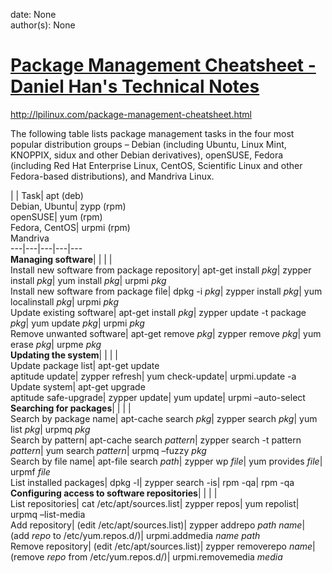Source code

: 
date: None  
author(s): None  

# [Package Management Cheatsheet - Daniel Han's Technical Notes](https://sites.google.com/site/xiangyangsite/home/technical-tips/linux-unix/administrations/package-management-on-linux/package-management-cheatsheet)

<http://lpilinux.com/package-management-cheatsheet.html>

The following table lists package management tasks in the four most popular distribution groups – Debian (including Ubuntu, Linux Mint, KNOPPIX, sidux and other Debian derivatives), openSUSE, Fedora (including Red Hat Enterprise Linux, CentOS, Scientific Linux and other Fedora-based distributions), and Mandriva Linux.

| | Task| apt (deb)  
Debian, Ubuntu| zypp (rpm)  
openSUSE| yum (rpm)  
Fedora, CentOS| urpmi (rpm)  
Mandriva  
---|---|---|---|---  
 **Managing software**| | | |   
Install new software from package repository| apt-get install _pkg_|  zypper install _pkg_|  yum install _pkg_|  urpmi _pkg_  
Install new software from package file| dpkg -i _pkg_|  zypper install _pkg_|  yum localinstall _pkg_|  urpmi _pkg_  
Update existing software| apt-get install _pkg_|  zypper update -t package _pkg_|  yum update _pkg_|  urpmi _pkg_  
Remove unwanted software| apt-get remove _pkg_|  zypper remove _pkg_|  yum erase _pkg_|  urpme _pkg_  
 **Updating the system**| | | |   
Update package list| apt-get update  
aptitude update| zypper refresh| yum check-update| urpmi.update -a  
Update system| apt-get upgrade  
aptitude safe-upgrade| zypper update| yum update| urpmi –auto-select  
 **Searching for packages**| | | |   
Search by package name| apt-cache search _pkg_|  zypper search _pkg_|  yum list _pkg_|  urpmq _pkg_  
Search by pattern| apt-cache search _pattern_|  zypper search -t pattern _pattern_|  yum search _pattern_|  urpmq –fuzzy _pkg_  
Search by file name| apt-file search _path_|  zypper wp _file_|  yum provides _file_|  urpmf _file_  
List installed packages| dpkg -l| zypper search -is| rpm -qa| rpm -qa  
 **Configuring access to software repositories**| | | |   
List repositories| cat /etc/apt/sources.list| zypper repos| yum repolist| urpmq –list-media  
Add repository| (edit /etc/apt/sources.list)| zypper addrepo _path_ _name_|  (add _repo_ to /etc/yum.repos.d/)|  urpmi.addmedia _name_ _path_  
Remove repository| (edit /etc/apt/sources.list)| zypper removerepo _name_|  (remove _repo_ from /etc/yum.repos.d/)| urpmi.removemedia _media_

* * *

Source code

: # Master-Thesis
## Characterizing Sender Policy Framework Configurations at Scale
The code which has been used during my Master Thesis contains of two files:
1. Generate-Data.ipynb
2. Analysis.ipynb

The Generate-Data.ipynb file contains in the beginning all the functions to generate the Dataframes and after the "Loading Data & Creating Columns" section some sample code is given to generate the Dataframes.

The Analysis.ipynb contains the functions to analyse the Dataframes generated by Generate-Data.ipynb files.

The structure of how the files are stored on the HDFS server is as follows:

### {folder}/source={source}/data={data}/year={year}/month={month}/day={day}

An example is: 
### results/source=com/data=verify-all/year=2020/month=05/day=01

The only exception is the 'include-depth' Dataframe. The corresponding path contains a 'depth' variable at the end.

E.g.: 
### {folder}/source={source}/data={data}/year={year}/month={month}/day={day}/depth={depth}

• [Task brief] The range runs from the line above containing "Add repository| (edit" to the line containing "Remove repository| (edit", inclusive. Restate those lines word for word and no others.

• [Answer space]
Add repository| (edit /etc/apt/sources.list)| zypper addrepo _path_ _name_|  (add _repo_ to /etc/yum.repos.d/)|  urpmi.addmedia _name_ _path_  
Remove repository| (edit /etc/apt/sources.list)| zypper removerepo _name_|  (remove _repo_ from /etc/yum.repos.d/)| urpmi.removemedia _media_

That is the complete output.